The charges came after Ahed, her cousin and her mother were seen on a video posted on the internet pushing a soldier off their property, just after 14-year old Mohammed Tamimi was shot point-blank in the face by a rubber-coated steel bullet, losing an eye and part of his face, and requiring surgery to remove part of his skull.

This is the video that led to the abduction of the three female family members, and their charges – which carry potential sentences of many years in prison:

Activists supporting Ahed and her family say that the message from the Israeli government is that Israeli soldiers should be allowed to invade the village, take their land, construct a Wall in the middle of the town, shoot the children of the village, and the Palestinian villagers should just sit back and allow the soldiers to do these things with complete impunity, without resisting or protesting in any way.

The Tamimi family has been at the forefront of the non-violent resistance movement in Palestine, leading weekly protests in the village of Nabi Saleh for over a decade.

A prominent Israeli journalist called for raping Ahed Tamimi, while Israeli Defense Minister Avigdor Lieberman called for her to spend all of her life in prison.

Originally under suspicion over charges of money-laundering and bribery, Lieberman was formally indicted in December of 2012, on lesser charges of fraud and breach of trust. His party was recently the focus of a corruption probe within the Israeli political spectrum.

During the weekly non-violent protests, the Nabi Saleh residents are joined by international supporters and sometimes Israelis who march together to the site of the construction of the Israeli Annexation Wall on village land.

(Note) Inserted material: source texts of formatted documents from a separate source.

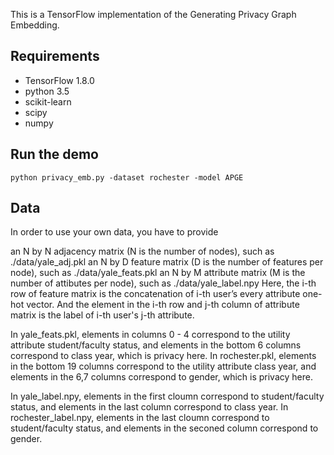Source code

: This is a TensorFlow implementation of the Generating Privacy Graph Embedding.



## Requirements
* TensorFlow 1.8.0
* python 3.5
* scikit-learn
* scipy
* numpy

## Run the demo

```
python privacy_emb.py -dataset rochester -model APGE
```

## Data
In order to use your own data, you have to provide

an N by N adjacency matrix (N is the number of nodes), such as ./data/yale_adj.pkl
an N by D feature matrix (D is the number of features per node), such as ./data/yale_feats.pkl
an N by M attribute matrix (M is the number of attibutes per node), such as ./data/yale_label.npy
Here, the i-th row of feature matrix is the concatenation of i-th user’s every attribute one-hot vector. And the element in the i-th row and j-th column of attribute matrix is the label of i-th user's j-th attribute.

In yale_feats.pkl, elements in columns 0 - 4 correspond to the utility attribute student/faculty status, and elements in the bottom 6 columns correspond to class year, which is privacy here. In rochester.pkl, elements in the bottom 19 columns correspond to the utility attribute class year, and elements in the 6,7 columns correspond to gender, which is privacy here.

In yale_label.npy, elements in the first cloumn correspond to student/faculty status, and elements in the last column correspond to class year. In rochester_label.npy, elements in the last cloumn correspond to student/faculty status, and elements in the seconed column correspond to gender.

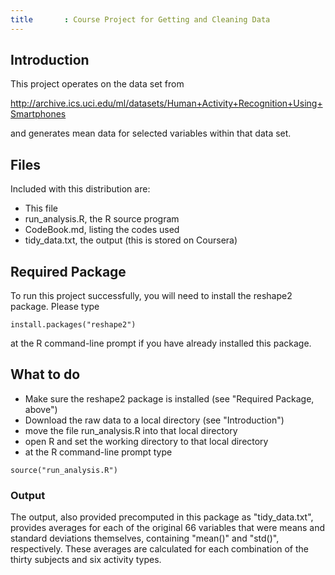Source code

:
```yaml
---
title       : Course Project for Getting and Cleaning Data
---
```


## Introduction

This project operates on the data set from

http://archive.ics.uci.edu/ml/datasets/Human+Activity+Recognition+Using+Smartphones 

and generates mean data for selected variables within that data set.

## Files

Included with this distribution are:

- This file
- run_analysis.R, the R source program
- CodeBook.md, listing the codes used
- tidy_data.txt, the output (this is stored on Coursera)

## Required Package

To run this project successfully, you will need to install the reshape2 package.  Please type
```
install.packages("reshape2")
```
at the R command-line prompt if you have already installed this package.

## What to do
- Make sure the reshape2 package is installed (see "Required Package, above")
- Download the raw data to a local directory (see "Introduction")
- move the file run_analysis.R into that local directory
- open R and set the working directory to that local directory
- at the R command-line prompt type
```
source("run_analysis.R")
```

### Output
The output, also provided precomputed in this package as "tidy_data.txt", provides averages for each of the original 66 variables that were means and standard deviations themselves, containing "mean()" and "std()", respectively.  These averages are calculated for each combination of the thirty subjects and six activity types.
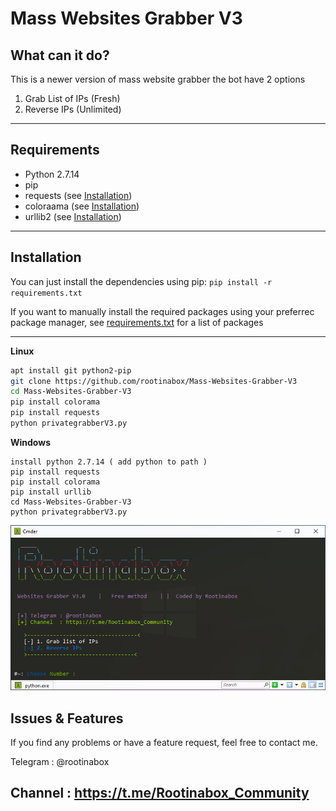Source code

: # Mass Websites Grabber V3


## What can it do?
This is a newer version of mass website grabber 
the bot have 2 options
1. Grab List of IPs (Fresh)
2. Reverse IPs (Unlimited)

---

## Requirements
* Python 2.7.14
* pip
* requests (see [Installation](#Installation))
* coloraama (see [Installation](#Installation))
* urllib2 (see [Installation](#Installation))

---

## Installation
You can just install the dependencies using pip: `pip install -r requirements.txt`

If you want to manually install the required packages using your preferrec package manager, see [requirements.txt](requirements.txt) for a list of packages

---
**Linux**
```bash
apt install git python2-pip
git clone https://github.com/rootinabox/Mass-Websites-Grabber-V3
cd Mass-Websites-Grabber-V3 
pip install colorama
pip install requests
python privategrabberV3.py
```
**Windows**
```
install python 2.7.14 ( add python to path )
pip install requests
pip install colorama
pip install urllib
cd Mass-Websites-Grabber-V3
python privategrabberV3.py
```
<img src="banner.png">


## Issues & Features
If you find any problems or have a feature request, feel free to contact me.

Telegram : @rootinabox

Channel  : https://t.me/Rootinabox_Community
---
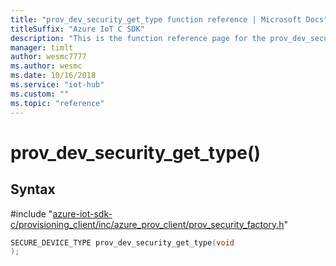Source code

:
 ```yaml
---                             
title: "prov_dev_security_get_type function reference | Microsoft Docs" 
titleSuffix: "Azure IoT C SDK"            
description: "This is the function reference page for the prov_dev_security_get_type() function in the Azure IoT C SDK. This SDK is used with Azure IoT Hub and Azure IoT Hub Device Provisioning Service"            
manager: timlt                 
author: wesmc7777              
ms.author: wesmc               
ms.date: 10/16/2018                    
ms.service: "iot-hub"             
ms.custom: ""                
ms.topic: "reference"        
---                            
```


# prov_dev_security_get_type()

## Syntax

\#include "[azure-iot-sdk-c/provisioning_client/inc/azure_prov_client/prov_security_factory.h](../prov-security-factory-h.md)"  
```C
SECURE_DEVICE_TYPE prov_dev_security_get_type(void
);
```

As Jaclynn Ashly pointed out in an Al Jazeera article in September 2017, “Ahed Tamimi was just 14 when she rose to international prominence through the release of a video and a series of photos capturing her desperate attempts to save her 11-year-old brother, Mohammad, from the grips of an Israeli soldier in 2015.

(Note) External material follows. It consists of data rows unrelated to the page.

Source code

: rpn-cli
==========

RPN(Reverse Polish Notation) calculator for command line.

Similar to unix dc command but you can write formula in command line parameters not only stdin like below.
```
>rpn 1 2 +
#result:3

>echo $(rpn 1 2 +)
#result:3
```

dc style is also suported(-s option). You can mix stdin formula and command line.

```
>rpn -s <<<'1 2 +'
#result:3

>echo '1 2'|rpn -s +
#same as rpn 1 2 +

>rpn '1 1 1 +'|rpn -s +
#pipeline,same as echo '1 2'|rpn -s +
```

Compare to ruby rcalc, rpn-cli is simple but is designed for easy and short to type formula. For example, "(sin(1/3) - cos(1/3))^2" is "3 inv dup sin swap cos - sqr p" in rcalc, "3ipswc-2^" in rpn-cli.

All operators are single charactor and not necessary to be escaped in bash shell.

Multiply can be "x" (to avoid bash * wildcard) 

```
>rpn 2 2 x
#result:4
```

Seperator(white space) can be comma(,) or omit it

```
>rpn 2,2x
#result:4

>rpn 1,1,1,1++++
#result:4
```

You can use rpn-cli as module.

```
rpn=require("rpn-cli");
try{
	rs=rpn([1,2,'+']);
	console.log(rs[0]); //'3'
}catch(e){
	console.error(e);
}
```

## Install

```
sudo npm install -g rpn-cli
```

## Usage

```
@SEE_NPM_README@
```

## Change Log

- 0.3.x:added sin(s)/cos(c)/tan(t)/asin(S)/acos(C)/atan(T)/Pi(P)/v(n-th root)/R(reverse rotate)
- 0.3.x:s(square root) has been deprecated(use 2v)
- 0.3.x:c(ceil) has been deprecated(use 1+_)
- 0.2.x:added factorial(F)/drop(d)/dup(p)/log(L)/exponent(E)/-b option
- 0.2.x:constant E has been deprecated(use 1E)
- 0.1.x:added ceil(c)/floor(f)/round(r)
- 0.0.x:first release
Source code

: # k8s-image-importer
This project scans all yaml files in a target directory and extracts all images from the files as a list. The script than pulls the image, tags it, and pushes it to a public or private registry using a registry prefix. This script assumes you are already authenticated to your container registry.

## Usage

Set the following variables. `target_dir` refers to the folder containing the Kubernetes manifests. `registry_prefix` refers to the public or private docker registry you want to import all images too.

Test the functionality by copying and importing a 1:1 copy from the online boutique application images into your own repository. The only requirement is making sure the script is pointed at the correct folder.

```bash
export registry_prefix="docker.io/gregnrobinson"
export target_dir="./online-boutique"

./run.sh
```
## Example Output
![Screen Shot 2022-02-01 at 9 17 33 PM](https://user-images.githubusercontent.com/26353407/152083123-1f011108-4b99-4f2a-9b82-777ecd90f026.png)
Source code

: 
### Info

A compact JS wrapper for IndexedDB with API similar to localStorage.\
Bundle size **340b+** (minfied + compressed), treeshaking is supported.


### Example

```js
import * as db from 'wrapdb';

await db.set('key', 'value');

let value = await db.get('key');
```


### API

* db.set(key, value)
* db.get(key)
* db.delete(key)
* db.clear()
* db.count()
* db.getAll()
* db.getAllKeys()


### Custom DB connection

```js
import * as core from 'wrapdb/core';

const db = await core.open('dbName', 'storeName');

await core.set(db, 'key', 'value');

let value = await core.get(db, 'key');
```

“In the video, filmed during one of the weekly protests that had been staged in Nabi Saleh for years, Ahed is seen hitting and biting the hand of the masked soldier as her mother and aunt hit and tug at his clothes, struggling to pull the soldier away from Mohammad.

“Afterwards, scores of journalists rushed to the village to interview Ahed, with NBC News describing the blond-haired, blue-eyed teenager as the ‘poster child’ for the Palestinian struggle.

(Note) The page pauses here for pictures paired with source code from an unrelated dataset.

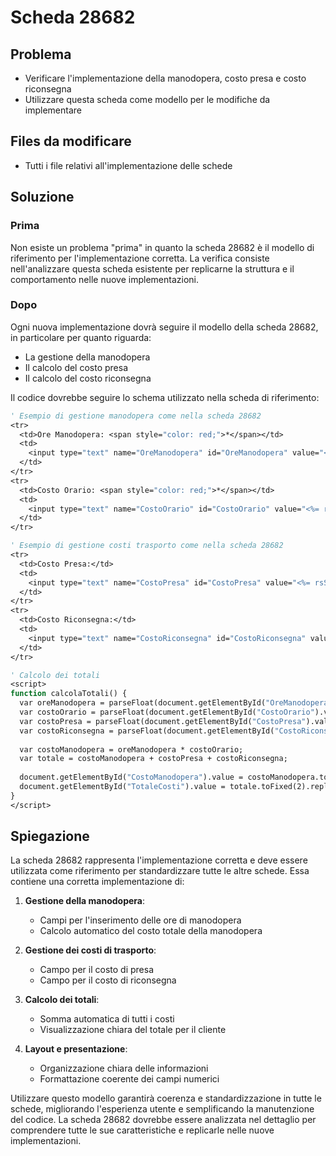 # Scheda 28682

## Problema
- Verificare l'implementazione della manodopera, costo presa e costo riconsegna
- Utilizzare questa scheda come modello per le modifiche da implementare

## Files da modificare
- Tutti i file relativi all'implementazione delle schede

## Soluzione

### Prima
Non esiste un problema "prima" in quanto la scheda 28682 è il modello di riferimento per l'implementazione corretta. La verifica consiste nell'analizzare questa scheda esistente per replicarne la struttura e il comportamento nelle nuove implementazioni.

### Dopo
Ogni nuova implementazione dovrà seguire il modello della scheda 28682, in particolare per quanto riguarda:
- La gestione della manodopera
- Il calcolo del costo presa
- Il calcolo del costo riconsegna

Il codice dovrebbe seguire lo schema utilizzato nella scheda di riferimento:

```vb
' Esempio di gestione manodopera come nella scheda 28682
<tr>
  <td>Ore Manodopera: <span style="color: red;">*</span></td>
  <td>
    <input type="text" name="OreManodopera" id="OreManodopera" value="<%= rsScheda("OreManodopera") %>" required>
  </td>
</tr>
<tr>
  <td>Costo Orario: <span style="color: red;">*</span></td>
  <td>
    <input type="text" name="CostoOrario" id="CostoOrario" value="<%= rsScheda("CostoOrario") %>" required>
  </td>
</tr>

' Esempio di gestione costi trasporto come nella scheda 28682
<tr>
  <td>Costo Presa:</td>
  <td>
    <input type="text" name="CostoPresa" id="CostoPresa" value="<%= rsScheda("CostoPresa") %>">
  </td>
</tr>
<tr>
  <td>Costo Riconsegna:</td>
  <td>
    <input type="text" name="CostoRiconsegna" id="CostoRiconsegna" value="<%= rsScheda("CostoRiconsegna") %>">
  </td>
</tr>

' Calcolo dei totali
<script>
function calcolaTotali() {
  var oreManodopera = parseFloat(document.getElementById("OreManodopera").value.replace(",", ".")) || 0;
  var costoOrario = parseFloat(document.getElementById("CostoOrario").value.replace(",", ".")) || 0;
  var costoPresa = parseFloat(document.getElementById("CostoPresa").value.replace(",", ".")) || 0;
  var costoRiconsegna = parseFloat(document.getElementById("CostoRiconsegna").value.replace(",", ".")) || 0;
  
  var costoManodopera = oreManodopera * costoOrario;
  var totale = costoManodopera + costoPresa + costoRiconsegna;
  
  document.getElementById("CostoManodopera").value = costoManodopera.toFixed(2).replace(".", ",");
  document.getElementById("TotaleCosti").value = totale.toFixed(2).replace(".", ",");
}
</script>
```

## Spiegazione
La scheda 28682 rappresenta l'implementazione corretta e deve essere utilizzata come riferimento per standardizzare tutte le altre schede. Essa contiene una corretta implementazione di:

1. **Gestione della manodopera**:
   - Campi per l'inserimento delle ore di manodopera
   - Calcolo automatico del costo totale della manodopera

2. **Gestione dei costi di trasporto**:
   - Campo per il costo di presa
   - Campo per il costo di riconsegna

3. **Calcolo dei totali**:
   - Somma automatica di tutti i costi
   - Visualizzazione chiara del totale per il cliente

4. **Layout e presentazione**:
   - Organizzazione chiara delle informazioni
   - Formattazione coerente dei campi numerici

Utilizzare questo modello garantirà coerenza e standardizzazione in tutte le schede, migliorando l'esperienza utente e semplificando la manutenzione del codice. La scheda 28682 dovrebbe essere analizzata nel dettaglio per comprendere tutte le sue caratteristiche e replicarle nelle nuove implementazioni.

“However, while her newfound fame cast a spotlight on the village’s violent experiences with the Israeli occupation, it also made Ahed an easily recognisable figure among Israeli forces stationed in the West Bank.

“The harassment began immediately following the video’s release, as Israelis called her a “terrorist” on social media and threatened to kill her, the family says. Bassem, Ahed’s father and a long-standing leader in the village, said that her 19-year-old brother, Waed, was detained after the release of the video. At the start of his 10-month stay in Israeli jail, Ahed’s mother, Nariman, received permission to enter Israel to visit him, and Ahed tagged along.

“’When we passed a checkpoint near Jerusalem, the Israeli soldiers got on the bus and immediately singled her out’, Nariman told Al Jazeera. ‘While everyone else was permitted to pass, Ahed was pulled off the bus and told she wouldn’t be allowed into Israel.’

“During the village’s protests, Israeli forces would often scream Ahed’s name and shout curses at her. ‘Look! It’s Ahed Tamimi. Shoot her!’ Bassem recalled one soldier as saying.

“The family was often scared for their daughter, he added: ‘Whenever the soldiers recognise her, they do something to make her life difficult. Every time she left the house, we were scared something would happen to her.’ Ahed was even forced to stay at her cousin’s home in Ramallah, where she attends school, to avoid the danger of passing through Israeli checkpoints on her way from Nabi Saleh.”

In response to the abduction of Ahed and her mother, the Palestinian prisoner support organization Samidoun issued a statement which read, in part, “Samidoun Palestinian Prisoner Solidarity Network denounces the arrest of Ahed Tamimi and Nariman Tamimi, the latest of over 450 Palestinians arrested by Israeli occupation forces following U.S. President Donald Trump’s declaration of recognition of Jerusalem as the capital of Israel. Issa Qaraqe of the Palestinian Prisoners Affairs Commission stated that approximately half of those detained, like Ahed, Abdul-Khalik Burnat and Fawzi al-Junaidi, are children. There are hundreds of Palestinian children jailed by Israel and frequently subject to beatings, abuse, and interrogations without parents or lawyers present in violation of the law. We urge people of conscience around the world to take action to demand freedom for Ahed and her fellow detained and jailed Palestinian children in occupation detention centers, interrogation centers and prisons – and for Nariman Tamimi and all detained and imprisoned Palestinians.”